Validation and defaults

  • The editor performs light validation using your schema (required, enum, min/max). Perform server-side validation in your REST/controller or component logic.
  • Always set defaults so new fields don’t break existing saved rules. Never remove or rename keys without a migration path.
  • For arrays with enum values, ensure payload sanitization on save.
  • Use the sanitize_by_schema method in the Evaluator class for consistent validation.

Schema migrations

Settings are persisted as JSON in saved rules. If you change your schema after rules have been saved, follow these rules to avoid breaking existing rules:

  • Adding a field – always provide a default. The Evaluator calls sanitize_by_schema() before passing settings to evaluate(), which fills missing keys with their defaults.
  • Renaming a key – keep the old key working in evaluate() by aliasing it: $value = $settings['new_key'] ?? $settings['old_key'] ?? $default;. Remove the alias once you’re confident no saved rules reference the old key.
  • Removing an enum value – never remove a value that may exist in saved rules. Add a fallback branch in evaluate() that handles the removed value gracefully.
  • Removing a field entirely – safe to do in the schema (the UI will stop showing it), but keep handling the key in evaluate() for backwards compatibility.

The sanitize_by_schema() method on Evaluator strips unknown keys and fills missing keys with defaults. Rely on it rather than writing your own sanitization.

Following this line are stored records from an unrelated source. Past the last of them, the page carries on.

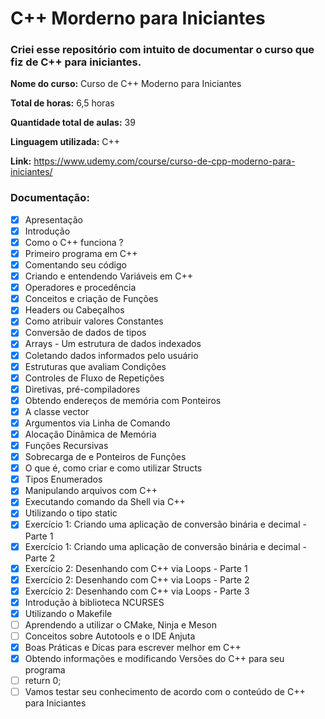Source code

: # C++ Morderno para Iniciantes

### Criei esse repositório com intuito de documentar o curso que fiz de C++ para iniciantes.

**Nome do curso:** Curso de C++ Moderno para Iniciantes

**Total de horas:** 6,5 horas

**Quantidade total de aulas:** 39

**Linguagem utilizada:** C++

**Link:** https://www.udemy.com/course/curso-de-cpp-moderno-para-iniciantes/

### Documentação:

- [x] Apresentação
- [x] Introdução
- [x] Como o C++ funciona ?
- [x] Primeiro programa em C++
- [x] Comentando seu código
- [x] Criando e entendendo Variáveis em C++
- [x] Operadores e procedência
- [x] Conceitos e criação de Funções
- [x] Headers ou Cabeçalhos
- [x] Como atribuir valores Constantes
- [x] Conversão de dados de tipos
- [x] Arrays - Um estrutura de dados indexados
- [x] Coletando dados informados pelo usuário
- [x] Estruturas que avaliam Condições
- [x] Controles de Fluxo de Repetições
- [x] Diretivas, pré-compiladores
- [x] Obtendo endereços de memória com Ponteiros
- [x] A classe vector
- [x] Argumentos via Linha de Comando
- [x] Alocação Dinâmica de Memória
- [x] Funções Recursivas
- [x] Sobrecarga de e Ponteiros de Funções
- [x] O que é, como criar e como utilizar Structs
- [x] Tipos Enumerados
- [x] Manipulando arquivos com C++
- [x] Executando comando da Shell via C++
- [x] Utilizando o tipo static
- [x] Exercício 1: Criando uma aplicação de conversão binária e decimal - Parte 1
- [x] Exercício 1: Criando uma aplicação de conversão binária e decimal - Parte 2
- [x] Exercício 2: Desenhando com C++ via Loops - Parte 1
- [x] Exercício 2: Desenhando com C++ via Loops - Parte 2
- [x] Exercício 2: Desenhando com C++ via Loops - Parte 3
- [x] Introdução à biblioteca NCURSES
- [x] Utilizando o Makefile
- [ ] Aprendendo a utilizar o CMake, Ninja e Meson
- [ ] Conceitos sobre Autotools e o IDE Anjuta
- [x] Boas Práticas e Dicas para escrever melhor em C++
- [x] Obtendo informações e modificando Versões do C++ para seu programa
- [ ] return 0;
- [ ] Vamos testar seu conhecimento de acordo com o conteúdo de C++ para Iniciantes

Testing and troubleshooting

  • Verify i18n: ensure the order-daemon text domain is loaded and JSON script translations are registered for the Rule Builder assets.
  • Backwards compatibility: when changing schemas, keep old keys working or add a migration. Avoid removing enum values that may exist in saved rules.
  • Performance: large async selects should page results server-side; avoid heavy synchronous PHP in options generation.